Ma la poesia che meglio rappresenta la fragilità del nostro inquieto presente è certamente E si fa spina in gola ogni parola dove al singhiozzo delle fontane che rimanda al pianto dell’uomo nella città deserta, priva di vita, corrisponde il tempo dell’attesa “senza passione e senza allegria” che porta a una mancanza di certezze e di prospettive, mentre la voce, anche quella della poesia “si fa spina in gola”. La parola “punge e non fiorisce” e tutto sembra essere indifferente alla solitudine dell’uomo. Questi infatti anche nella disperazione più cupa desidera sempre ciò che ha perso: “siamo lumache nel guscio della / appartenenza: / –  recita la poesia intitolata La persistenza del lontano – vogliamo il nostro / muro dove la scia ha lasciato traccia / e l’orto di casa, dove fiorivano le / gialle ginestre del quotidiano / tra la zizzania del clamore inquieto / dei giorni diventati ora desiderio”. 

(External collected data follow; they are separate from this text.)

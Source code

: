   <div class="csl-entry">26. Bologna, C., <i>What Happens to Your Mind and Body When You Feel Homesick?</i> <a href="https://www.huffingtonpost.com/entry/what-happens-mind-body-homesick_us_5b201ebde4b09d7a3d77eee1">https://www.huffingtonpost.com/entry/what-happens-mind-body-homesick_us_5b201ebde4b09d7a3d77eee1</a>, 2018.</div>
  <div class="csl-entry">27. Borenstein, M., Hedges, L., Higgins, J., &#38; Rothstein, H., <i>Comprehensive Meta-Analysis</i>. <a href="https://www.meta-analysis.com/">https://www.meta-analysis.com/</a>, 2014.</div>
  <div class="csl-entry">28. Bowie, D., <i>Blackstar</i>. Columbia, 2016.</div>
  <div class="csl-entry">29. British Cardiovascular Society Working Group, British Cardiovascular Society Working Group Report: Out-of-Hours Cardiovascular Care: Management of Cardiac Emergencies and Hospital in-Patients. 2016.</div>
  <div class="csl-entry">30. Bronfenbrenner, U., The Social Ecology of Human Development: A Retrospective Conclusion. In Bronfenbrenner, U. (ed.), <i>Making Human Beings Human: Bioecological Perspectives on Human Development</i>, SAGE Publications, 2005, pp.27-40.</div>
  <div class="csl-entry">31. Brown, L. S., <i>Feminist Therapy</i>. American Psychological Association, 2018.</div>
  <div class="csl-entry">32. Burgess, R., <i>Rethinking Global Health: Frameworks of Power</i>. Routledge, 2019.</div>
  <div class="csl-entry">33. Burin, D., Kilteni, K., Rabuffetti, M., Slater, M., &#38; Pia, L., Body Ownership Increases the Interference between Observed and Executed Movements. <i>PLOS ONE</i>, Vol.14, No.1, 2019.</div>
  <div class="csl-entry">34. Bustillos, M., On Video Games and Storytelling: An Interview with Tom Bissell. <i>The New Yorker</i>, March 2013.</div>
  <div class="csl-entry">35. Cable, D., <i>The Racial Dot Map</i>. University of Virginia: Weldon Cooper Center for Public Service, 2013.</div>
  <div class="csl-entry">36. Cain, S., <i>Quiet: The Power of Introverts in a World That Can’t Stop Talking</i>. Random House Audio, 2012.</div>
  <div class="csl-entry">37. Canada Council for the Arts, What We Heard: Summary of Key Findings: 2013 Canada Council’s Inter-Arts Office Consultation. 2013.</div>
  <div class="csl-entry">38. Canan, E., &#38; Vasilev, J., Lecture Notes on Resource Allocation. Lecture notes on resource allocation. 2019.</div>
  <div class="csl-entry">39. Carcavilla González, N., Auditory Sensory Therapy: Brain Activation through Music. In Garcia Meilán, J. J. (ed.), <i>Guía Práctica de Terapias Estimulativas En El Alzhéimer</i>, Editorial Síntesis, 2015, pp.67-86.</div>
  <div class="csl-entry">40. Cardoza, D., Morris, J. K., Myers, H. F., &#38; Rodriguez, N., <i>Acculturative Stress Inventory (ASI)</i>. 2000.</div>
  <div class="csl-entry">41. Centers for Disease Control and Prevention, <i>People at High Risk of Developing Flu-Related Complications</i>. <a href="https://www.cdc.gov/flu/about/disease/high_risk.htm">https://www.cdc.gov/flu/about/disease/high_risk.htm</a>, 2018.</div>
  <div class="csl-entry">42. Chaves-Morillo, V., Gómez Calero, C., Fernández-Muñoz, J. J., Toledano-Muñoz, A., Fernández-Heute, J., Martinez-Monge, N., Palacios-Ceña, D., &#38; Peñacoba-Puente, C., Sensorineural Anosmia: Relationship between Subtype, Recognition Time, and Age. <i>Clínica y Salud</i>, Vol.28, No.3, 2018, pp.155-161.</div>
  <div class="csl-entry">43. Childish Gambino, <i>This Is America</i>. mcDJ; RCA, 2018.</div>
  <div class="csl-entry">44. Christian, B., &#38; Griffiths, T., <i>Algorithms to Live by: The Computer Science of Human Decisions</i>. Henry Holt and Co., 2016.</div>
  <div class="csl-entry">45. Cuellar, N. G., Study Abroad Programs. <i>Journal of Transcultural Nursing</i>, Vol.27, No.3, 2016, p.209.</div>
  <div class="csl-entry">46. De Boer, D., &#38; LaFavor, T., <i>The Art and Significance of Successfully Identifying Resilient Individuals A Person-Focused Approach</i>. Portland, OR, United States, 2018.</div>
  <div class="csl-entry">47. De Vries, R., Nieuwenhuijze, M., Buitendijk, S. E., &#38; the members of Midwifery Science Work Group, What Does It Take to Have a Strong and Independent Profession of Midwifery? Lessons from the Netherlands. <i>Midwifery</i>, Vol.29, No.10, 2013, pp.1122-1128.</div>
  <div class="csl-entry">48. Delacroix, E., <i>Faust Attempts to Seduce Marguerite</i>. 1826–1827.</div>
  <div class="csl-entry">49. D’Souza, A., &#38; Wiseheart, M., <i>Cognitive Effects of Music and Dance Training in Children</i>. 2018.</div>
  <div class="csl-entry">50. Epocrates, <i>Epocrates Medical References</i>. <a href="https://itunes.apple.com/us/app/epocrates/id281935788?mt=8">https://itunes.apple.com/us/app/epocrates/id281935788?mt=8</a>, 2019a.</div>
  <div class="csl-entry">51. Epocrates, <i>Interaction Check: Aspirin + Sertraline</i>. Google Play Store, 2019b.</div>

Anche la natura sembra accompagnare il ritmo inquieto di giorni privi di certezze. Ne sono prova Le rose di maggio, la poesia che chiude questa breve sezione: anche le rose “sfatte sotto aghi di pioggia” emanano solo la parvenza di un profumo, mentre tutto, perfino i colombi che beccano rassegnati, sembra fondersi in un’ombra dove “si chiude il cerchio della luce / indifferente alla consolazione / umida delle rose di maggio”.

Ma, se il pessimismo del tempo in cui viviamo può indurre a pensare che non ci sia soluzione, nella poesia della Paci compare sempre un filo di speranza, come si legge in Resurrezione: è l’attesa di una nuova primavera, “in un’alba di rinascita”, in cui le mani possano finalmente incontrarsi tra loro.

Tornano nella terza sezione, Ricorrenze, temi cari alla poesia di Gabriella Paci, sebbene visti da una diversa prospettiva. È la poetessa stessa a dirci che in questa sezione “che si può definire un tempo-spazio” si collocano liriche che presentano tematiche affini alle precedenti, ma che non sono necessariamente collocabili né nel passato né nel presente. Si tratta infatti di poesie che assumono per la Paci un valore “atemporale”, dove il lettore può riconoscersi nell’incontro con la parola poetica e l’emozione che essa suscita. Sono poesie rivolte all’altro dall’Io che si fa ‘tu e noi’ e ingloba in questa consonanza la nostra umanità, il nostro essere uguali di fronte alla vita. “È questa vita un viaggiare / sui binari sghembi di cifre / impazzite e stazioni senza sosta” (Numeri) o come si legge in Ulisse senza Itaca: “siamo tanti Ulisse / alla continua ricerca di un approdo / anche se Itaca / oramai non esiste più”. Ma se questa vena di pessimismo nasce soprattutto dalla situazione che ci costringe a vivere in tempi bui, in cui non è possibile ipotizzare certezze e futuro, Gabriella Paci torna a “rincorrere le chimere del tempo” e a gioire per tutti quei momenti belli di cui la vita le ha fatto dono, ricordando così anche a noi che c’è un tempo per tutto: per crescere, per amare e per avviarsi poi dolcemente sulla curva discendente del Tempo.

E come tutte le donne di marzo, Gabriella chiede venia per “l’incostanza e l’imperfezione” che la caratterizzano, ma soprattutto chiede di poter restare se stessa e di essere amata per quello che è: “Ama di me quel trascolorare della / notte che si fa comunque alba” (Non chiedermi).

Lo stile presenta una semplicità comunicativa solo apparente, il lessico infatti è ricco di parole colte e talvolta desuete che impreziosiscono l’andamento prosastico del verso; la lingua è a volte quasi colloquiale, altre volutamente più implicita e densa di suggestioni musicali.